## TASK STATEMENT
Copy every line from the records below that holds the word "they".

## SUPPLIED ENTRIES
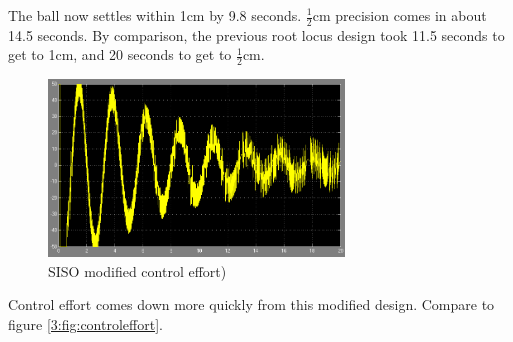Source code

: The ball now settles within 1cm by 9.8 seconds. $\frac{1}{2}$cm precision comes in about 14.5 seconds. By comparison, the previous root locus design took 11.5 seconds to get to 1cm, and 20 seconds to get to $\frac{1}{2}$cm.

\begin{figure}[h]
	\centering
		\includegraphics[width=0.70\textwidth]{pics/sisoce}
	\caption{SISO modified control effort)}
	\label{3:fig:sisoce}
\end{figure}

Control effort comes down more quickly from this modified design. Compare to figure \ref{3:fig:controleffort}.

--

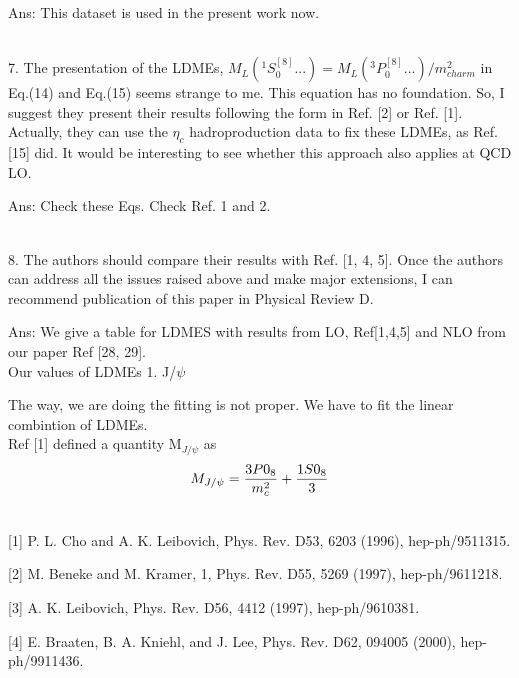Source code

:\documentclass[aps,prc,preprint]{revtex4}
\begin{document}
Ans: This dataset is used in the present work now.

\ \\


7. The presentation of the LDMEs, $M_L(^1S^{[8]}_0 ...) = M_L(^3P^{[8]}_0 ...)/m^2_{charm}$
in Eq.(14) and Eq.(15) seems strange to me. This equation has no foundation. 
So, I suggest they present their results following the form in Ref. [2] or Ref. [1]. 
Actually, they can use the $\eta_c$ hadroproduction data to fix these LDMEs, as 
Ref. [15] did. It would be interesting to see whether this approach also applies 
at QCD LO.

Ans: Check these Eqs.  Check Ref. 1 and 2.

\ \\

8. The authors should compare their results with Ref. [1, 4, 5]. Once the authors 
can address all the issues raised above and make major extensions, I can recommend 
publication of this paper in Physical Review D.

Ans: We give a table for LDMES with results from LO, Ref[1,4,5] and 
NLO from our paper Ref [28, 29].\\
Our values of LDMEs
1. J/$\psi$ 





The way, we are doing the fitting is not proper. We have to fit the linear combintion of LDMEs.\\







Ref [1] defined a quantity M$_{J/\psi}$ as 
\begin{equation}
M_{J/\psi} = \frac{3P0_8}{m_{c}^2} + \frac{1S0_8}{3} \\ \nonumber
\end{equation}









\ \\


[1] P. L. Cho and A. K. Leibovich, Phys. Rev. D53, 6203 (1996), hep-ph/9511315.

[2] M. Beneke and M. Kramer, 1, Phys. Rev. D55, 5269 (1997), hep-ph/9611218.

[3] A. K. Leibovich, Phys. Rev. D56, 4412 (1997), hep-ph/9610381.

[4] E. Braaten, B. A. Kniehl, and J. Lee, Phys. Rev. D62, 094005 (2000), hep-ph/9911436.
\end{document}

--

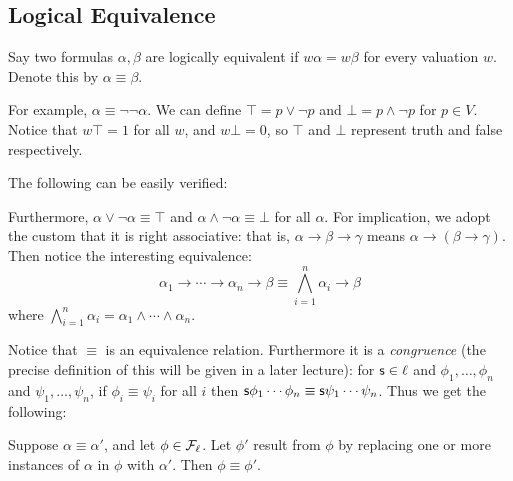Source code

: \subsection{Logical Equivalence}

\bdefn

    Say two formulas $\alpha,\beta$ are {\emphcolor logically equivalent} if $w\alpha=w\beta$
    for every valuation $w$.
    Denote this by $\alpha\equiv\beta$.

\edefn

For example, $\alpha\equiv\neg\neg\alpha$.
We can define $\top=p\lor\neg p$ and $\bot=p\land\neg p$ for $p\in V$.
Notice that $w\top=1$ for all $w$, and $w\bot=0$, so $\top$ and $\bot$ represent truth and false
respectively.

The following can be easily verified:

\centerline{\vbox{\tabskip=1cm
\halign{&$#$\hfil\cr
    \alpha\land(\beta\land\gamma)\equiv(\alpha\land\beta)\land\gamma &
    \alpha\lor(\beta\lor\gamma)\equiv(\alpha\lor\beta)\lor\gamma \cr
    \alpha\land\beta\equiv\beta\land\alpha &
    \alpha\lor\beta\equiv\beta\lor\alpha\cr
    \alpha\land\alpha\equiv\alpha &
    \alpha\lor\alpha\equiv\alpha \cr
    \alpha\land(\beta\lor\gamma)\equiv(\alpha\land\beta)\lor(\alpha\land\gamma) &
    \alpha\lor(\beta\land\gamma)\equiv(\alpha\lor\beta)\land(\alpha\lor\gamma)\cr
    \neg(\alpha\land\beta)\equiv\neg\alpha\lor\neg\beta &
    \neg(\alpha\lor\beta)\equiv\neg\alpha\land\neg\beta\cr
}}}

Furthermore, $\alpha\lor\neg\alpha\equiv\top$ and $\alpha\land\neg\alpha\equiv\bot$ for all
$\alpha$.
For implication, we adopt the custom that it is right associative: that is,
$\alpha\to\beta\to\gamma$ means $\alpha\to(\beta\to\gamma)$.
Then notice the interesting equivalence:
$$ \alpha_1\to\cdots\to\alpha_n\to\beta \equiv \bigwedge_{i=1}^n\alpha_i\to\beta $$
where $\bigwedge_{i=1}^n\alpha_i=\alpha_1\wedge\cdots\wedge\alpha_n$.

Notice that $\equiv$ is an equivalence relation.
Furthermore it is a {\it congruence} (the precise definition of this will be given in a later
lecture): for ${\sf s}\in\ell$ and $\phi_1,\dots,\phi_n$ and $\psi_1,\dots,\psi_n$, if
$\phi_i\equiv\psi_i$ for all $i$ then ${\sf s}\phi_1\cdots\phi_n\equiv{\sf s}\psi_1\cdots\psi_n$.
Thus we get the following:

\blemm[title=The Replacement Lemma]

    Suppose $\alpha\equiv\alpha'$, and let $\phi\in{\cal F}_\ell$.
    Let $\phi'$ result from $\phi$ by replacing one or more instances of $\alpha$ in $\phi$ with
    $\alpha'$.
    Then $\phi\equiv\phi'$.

## ANSWER TO THIS TASK
So, I suggest they present their results following the form in Ref. [2] or Ref. [1]. 
Actually, they can use the $\eta_c$ hadroproduction data to fix these LDMEs, as 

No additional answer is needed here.